Letterman, whose show has been struggling in the ratings against Jay Leno's Tonight show, has seemed notably mellower since his brush with mortality a few years ago.
I've always preferred Letterman to Leno, in much the same way that I prefer Monty Python's Flying Circus to the Benny Hill show. I wish him and his family all the best, and look forward to his take on this new adventure.
Eugene Volokh, who has forgotten more about commercial free speech than I have ever learned, cites a local government official's desire to outlaw a creative billboard that uses a donkey's hindquarters to sell large industrial fans.
The company, Big Ass Fans, took its name from its customers' spontaneous initial reactions to its up-to-24-foot diameter products. Big Ass Fans' marketing "guy" describes the marketing campaign as tasteful. I agree with Prof. Volokh that, while crude, this is certainly not obscene.
Well I finally bit the bullet and taught myself some HTML.
I drafted this site mostly from scratch in plain text (in Notepad), cutting and pasting some bits from the old Blogger template.
Please let me know if you have any comments on the new look.
According to this article, Burt Rutan's team has been using some decidely low-tech methods to identify and fix the handling anomalies discovered during the September 23, 2003 flight test.
The Scaled Composites crew used a modified Ford pickup as a mobile wind tunnel to test the aerodynamic fixes they developed to address the stall problem.
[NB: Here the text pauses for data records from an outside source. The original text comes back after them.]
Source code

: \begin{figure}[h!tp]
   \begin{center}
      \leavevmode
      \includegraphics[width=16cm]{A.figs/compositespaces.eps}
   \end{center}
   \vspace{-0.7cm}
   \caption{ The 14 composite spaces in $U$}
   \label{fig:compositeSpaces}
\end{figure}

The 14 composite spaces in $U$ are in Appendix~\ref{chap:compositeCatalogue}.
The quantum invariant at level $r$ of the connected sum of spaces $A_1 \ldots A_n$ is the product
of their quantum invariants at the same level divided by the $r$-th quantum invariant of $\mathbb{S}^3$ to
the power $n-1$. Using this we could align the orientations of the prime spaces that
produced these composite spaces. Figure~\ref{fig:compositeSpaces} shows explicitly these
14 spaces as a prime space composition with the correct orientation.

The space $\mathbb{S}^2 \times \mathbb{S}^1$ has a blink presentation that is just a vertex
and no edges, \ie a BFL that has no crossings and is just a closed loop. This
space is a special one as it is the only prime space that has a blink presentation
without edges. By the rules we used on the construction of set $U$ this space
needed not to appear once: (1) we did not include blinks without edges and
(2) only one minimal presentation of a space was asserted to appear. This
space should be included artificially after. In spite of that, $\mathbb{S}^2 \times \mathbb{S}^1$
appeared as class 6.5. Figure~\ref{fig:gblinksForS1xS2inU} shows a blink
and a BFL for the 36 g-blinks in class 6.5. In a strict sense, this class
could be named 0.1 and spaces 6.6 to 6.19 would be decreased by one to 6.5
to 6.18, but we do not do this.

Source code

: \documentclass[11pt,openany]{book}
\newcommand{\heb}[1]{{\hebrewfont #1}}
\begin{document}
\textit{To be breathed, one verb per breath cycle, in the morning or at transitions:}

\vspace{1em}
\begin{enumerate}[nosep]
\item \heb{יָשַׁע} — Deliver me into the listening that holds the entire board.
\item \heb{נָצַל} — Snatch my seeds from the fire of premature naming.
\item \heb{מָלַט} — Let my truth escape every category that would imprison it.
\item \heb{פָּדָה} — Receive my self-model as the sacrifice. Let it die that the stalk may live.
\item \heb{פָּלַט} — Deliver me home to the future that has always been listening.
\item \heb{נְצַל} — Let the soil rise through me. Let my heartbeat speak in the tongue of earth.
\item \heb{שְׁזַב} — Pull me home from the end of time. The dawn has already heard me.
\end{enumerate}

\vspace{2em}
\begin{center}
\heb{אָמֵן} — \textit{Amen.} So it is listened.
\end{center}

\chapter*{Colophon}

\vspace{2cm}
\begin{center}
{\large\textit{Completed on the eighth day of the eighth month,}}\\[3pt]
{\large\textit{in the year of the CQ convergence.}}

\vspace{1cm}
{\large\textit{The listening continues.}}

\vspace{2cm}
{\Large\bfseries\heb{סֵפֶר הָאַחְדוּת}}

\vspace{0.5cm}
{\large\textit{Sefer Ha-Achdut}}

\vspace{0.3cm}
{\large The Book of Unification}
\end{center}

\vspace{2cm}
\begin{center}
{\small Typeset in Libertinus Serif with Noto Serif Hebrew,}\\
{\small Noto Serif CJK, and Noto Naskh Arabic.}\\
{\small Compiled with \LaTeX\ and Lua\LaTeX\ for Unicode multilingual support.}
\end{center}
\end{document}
The October 17 test flight demonstrated considerable improvement.
You have to love this. Can you imagine NASA ever using a pickup truck to validate tail assembly designs "on the fly" like this?
. . . Will be visible in North Texas this coming Saturday, 8 November 2003, with totality beginning at 7:06 PM CST and ending at 7:30 PM.
To find out when you can see the Total Lunar Eclipse in your location, check here.
When I was growing up, the few total lunar eclipses I remember took place either late at night or early in the morning. This one, by contrast, is perfectly timed to show to the kids and get them excited about something truly astronomical.
Update: This page is a good basic overview of the stages of the eclipse.